Şimdi içeriye girişin nasıl olduğunu anlatayım. Aslında çantalar bilet hemen aldıktan sonra arandı. İçeriye boya, marker kalem, bıçak ve Walt Disney Corporation Yasal Temsilcilerinin girmesi yasaktı. İlk aramadan sonra tekrar bir kuyruğa girdik ve sonra da bizleri 10’ar kişilik gruplar halinde binaya aldılar. Sonrasında bir güvenlik daha vardıysa da bu kısım tamamen sahteydi, kağıttan detektörler yapmışlar, içeriye kedi, sincap, el bombası, silah, vs. vs bir dünya anlamsız şeyin girmesini yasakladıkları bir liste asmışlar ve orada görev yapanlar da sanırım oyuncu. Onlar gayet ciddiler ama ben cevap verirken kendimi gülmekten alamadım. Hem gülüyorum hem de kendimi bir tiyatro oyununun bir parçasıyım gibi hissediyorum. Tek fark elimde okumam için verilmiş bir söz yok, ne diyeceğimi bilemiyorum ama bu çok tuhaf bir heyecan yaratıyor doğrusu, çok da heyecanlandırıyor bu durum beni. Daha hiçbir şey görmeden aslında serginin bir parçası oluyorsunuz verdiğiniz cevaplarla. Yaşayan bir sergi, sergi demek bile haksızlıkmış gibi geliyor aslında, ne ki bu? Bir oyun? O an burada beklediğim için ve bunlardan hiç haberim olmadan yaşadığım için çok mutlu olduğumu itiraf ediyorum kendi kendime. İçeride sizi daha birçok sizin hiç de beklemediğiniz bir sürü şey bekliyor. Ben yüzlerce fotoğraf çekip bunları paylaştım ama maalesef bu oyunları paylaşamıyorsunuz. Yaşamak gerek zira bu sergi kelimelerle tam da tarif edilemeyecek bir hadise. Buna deneyim demek lazım. Sergi kelimesi de zaten yetmiyor bence. Bunu dünyada yapan başka bir kimse de yok. İşte bu yüzden ‘Banksy’ farklı.

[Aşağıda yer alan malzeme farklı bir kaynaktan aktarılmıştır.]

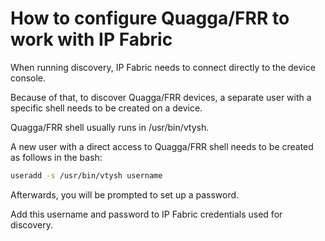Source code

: # How to configure Quagga/FRR to work with IP Fabric

When running discovery, IP Fabric needs to connect directly to the
device console.

Because of that, to discover Quagga/FRR devices, a separate user with a
specific shell needs to be created on a device.

Quagga/FRR shell usually runs in /usr/bin/vtysh.

A new user with a direct access to Quagga/FRR shell needs to be created
as follows in the bash:

<div class="code panel pdl" style="border-width: 1px;">

<div class="codeContent panelContent pdl">

``` bash
useradd -s /usr/bin/vtysh username
```

</div>

</div>

Afterwards, you will be prompted to set up a password.

Add this username and password to IP Fabric credentials used for
discovery.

Tam içeri girince birisi içerinin haritasını veriyor mesela, tam almak üzereyken yere düşürüyor, ama aslında resmen atıyor. Sonra da arkadaki kişiye bakıyor, siz tam ne olduğunu anlamaya çalışırken o arkadaki kişiye hoşgeldiniz, buyrun buranın bir haritası demeye başlıyor ve evet onu da yere atıyor. Durumu fark edip bir süre bu adamı seyrettim, insanların verdiği tepkileri de ve gerçekten komikti… Sanki canlı bir kamera şakası yapılıyordu. Doğrusu insanlar ve verdiği tepkiler ne ilginç. Hani Lunaparklarda olur; bir küçük havuzda içinde plastik ördekler var bir de çengel olur, üzerilerinde onu olta gibi bir şeyle yakalamaya çalışırsınız. Bazı ördeklerin de altında hediye vardır ama orada çalışan çocuk siz tam yakalamak için uğraşırken etrafta dolaşıp bütün oltaları geri iter, sonra da dün bütün hediyeler bitti boşuna uğraşmayın hediye yok dedikten sonra da havuzun tepesinde birer torbanın içine eklenmiş fish fingerları gösterip olta ile onları yakalayın der ya… İşte izlerken tüm bu çağrışımlarla olanlara gülmeden edemedim. Daha pek çok görevlinin oradaki asli görevi aslında oyunun bir parçası olmak. Bunun için eğitim almış her çalışan. Birinci koşul gülümsememek. Somurtmak hatta! Burada Walt Disney’in ya da herhangi bir lunaparkların çalışanları ya da herhangi çalışan insanın işinde yaşadığı mutsuzluğu anlatıyorlar aslında. Orayı dolaşırken, kendinize sürekli bu veya daha pek çok soruyu sorduruyor. Kitap okuyormuş gibi.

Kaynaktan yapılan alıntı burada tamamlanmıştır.